Background technique
Shrimp is a kind of arthropod to live in water, belongs to arthropod shell-fish, and there are many type, including the red shrimp in the South Pole,
Freshwater shrimp, river prawn, grass shrimp, prawn, prawn, lobster etc..Shrimp is full of nutrition, and its meat is soft, easy to digest, in poor health and
The people for needing to raise after being ill is fabulous food.Magnesium rich in shrimp, magnesium have important adjustment effect to cardiomotility,
It can be well protected cardiovascular system, it can reduce blood cholesterol level, prevent artery sclerosis, while can also expand coronal
Artery is conducive to preventing hypertension and myocardial infarction.The lactation promoting effect of shrimp is stronger, and is rich in phosphorus, calcium, to children, Yun Fuyou
There is help effect.Regardless of shrimp, protein all rich in, nutritive value is very high, and meat is soft as fish, easily disappears
Change, and without fishy smell and spur, while minerals rich in (such as calcium, phosphorus, iron), sea shrimp is also rich in iodine matter, to the mankind
Healthy pole have benifit.According to the analysis of science, shrimp edible part protein accounts for 16~20% or so.

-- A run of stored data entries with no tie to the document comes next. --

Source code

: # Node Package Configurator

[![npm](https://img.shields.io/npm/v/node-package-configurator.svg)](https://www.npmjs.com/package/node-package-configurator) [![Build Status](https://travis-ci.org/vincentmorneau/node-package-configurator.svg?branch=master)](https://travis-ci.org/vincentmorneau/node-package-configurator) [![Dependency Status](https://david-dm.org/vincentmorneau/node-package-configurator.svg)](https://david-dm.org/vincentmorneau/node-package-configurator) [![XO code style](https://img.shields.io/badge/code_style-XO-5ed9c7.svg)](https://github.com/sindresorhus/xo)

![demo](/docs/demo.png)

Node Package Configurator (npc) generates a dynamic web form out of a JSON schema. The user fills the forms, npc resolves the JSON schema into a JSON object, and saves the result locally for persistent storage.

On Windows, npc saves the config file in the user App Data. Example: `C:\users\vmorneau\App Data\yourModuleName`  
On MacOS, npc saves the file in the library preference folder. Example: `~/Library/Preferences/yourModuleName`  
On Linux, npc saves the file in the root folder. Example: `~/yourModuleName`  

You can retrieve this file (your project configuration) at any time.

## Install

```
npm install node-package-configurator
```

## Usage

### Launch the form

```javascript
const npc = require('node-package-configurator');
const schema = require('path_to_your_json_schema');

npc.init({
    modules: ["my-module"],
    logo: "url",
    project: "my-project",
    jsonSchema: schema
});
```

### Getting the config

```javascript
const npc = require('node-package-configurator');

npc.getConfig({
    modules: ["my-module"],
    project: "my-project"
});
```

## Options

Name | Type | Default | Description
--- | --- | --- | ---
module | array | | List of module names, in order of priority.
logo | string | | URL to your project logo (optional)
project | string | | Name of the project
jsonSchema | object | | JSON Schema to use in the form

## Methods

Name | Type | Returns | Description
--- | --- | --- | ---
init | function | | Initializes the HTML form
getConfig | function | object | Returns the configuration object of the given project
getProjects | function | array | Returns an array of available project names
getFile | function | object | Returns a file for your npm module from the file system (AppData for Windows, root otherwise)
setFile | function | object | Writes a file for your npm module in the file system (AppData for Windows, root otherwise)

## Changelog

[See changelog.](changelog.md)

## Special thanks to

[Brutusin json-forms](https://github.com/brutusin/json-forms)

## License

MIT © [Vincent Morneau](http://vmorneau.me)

Shrimp head, shrimp shell account for 35% or so of shrimp body whole volume, under clean manufacturing, energy-saving and emission-reduction industrial economy tide,
How to realize that the higher value application of by-product becomes processing industry and runs business big and strong one of the primary problem that must be solved.Shrimp head and shrimp
In contain a certain amount of shrimp sauce, the main active of shrimp sauce is phosphatide, astaxanthin, DHA and EPA etc..Shrimp sauce is in prevention heart and brain
Vascular diseases, promotion brain development, anti-oxidant, alleviation gout and rheumatoid arthritis etc. have certain effect.Cause
This can be widely applied to the industries such as food, health food, biological medicine, deep development with higher and application value.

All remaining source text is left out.